The task:
Locate the string "quando" in the listing below. Copy every line where it is found.

Data for processing:
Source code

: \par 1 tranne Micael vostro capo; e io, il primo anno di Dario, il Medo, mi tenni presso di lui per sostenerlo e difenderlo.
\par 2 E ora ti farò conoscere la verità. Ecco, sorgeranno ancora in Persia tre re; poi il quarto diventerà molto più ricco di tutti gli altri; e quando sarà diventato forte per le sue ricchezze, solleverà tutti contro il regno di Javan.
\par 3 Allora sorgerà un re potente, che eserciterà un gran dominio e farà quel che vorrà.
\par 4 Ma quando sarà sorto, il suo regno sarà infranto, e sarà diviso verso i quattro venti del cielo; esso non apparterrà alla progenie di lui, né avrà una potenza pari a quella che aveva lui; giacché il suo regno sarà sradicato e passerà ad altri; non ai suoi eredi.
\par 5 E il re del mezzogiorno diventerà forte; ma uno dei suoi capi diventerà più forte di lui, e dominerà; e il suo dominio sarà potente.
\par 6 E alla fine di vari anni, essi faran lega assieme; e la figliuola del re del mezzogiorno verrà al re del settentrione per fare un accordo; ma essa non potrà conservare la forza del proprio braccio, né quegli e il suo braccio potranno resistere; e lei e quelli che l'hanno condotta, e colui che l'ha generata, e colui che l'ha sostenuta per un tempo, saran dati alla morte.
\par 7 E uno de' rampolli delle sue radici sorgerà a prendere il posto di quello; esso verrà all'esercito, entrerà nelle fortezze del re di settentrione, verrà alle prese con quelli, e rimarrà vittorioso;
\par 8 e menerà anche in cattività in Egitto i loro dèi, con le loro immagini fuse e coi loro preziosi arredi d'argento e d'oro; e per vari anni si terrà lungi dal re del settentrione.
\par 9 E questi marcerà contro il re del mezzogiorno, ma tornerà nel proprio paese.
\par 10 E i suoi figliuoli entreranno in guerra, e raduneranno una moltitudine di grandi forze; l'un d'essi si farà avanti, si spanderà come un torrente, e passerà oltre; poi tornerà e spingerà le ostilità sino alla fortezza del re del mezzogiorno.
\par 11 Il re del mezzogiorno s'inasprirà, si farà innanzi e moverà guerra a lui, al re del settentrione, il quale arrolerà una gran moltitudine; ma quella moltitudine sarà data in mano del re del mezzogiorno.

Task solution:
\par 2 E ora ti farò conoscere la verità. Ecco, sorgeranno ancora in Persia tre re; poi il quarto diventerà molto più ricco di tutti gli altri; e quando sarà diventato forte per le sue ricchezze, solleverà tutti contro il regno di Javan.
\par 4 Ma quando sarà sorto, il suo regno sarà infranto, e sarà diviso verso i quattro venti del cielo; esso non apparterrà alla progenie di lui, né avrà una potenza pari a quella che aveva lui; giacché il suo regno sarà sradicato e passerà ad altri; non ai suoi eredi.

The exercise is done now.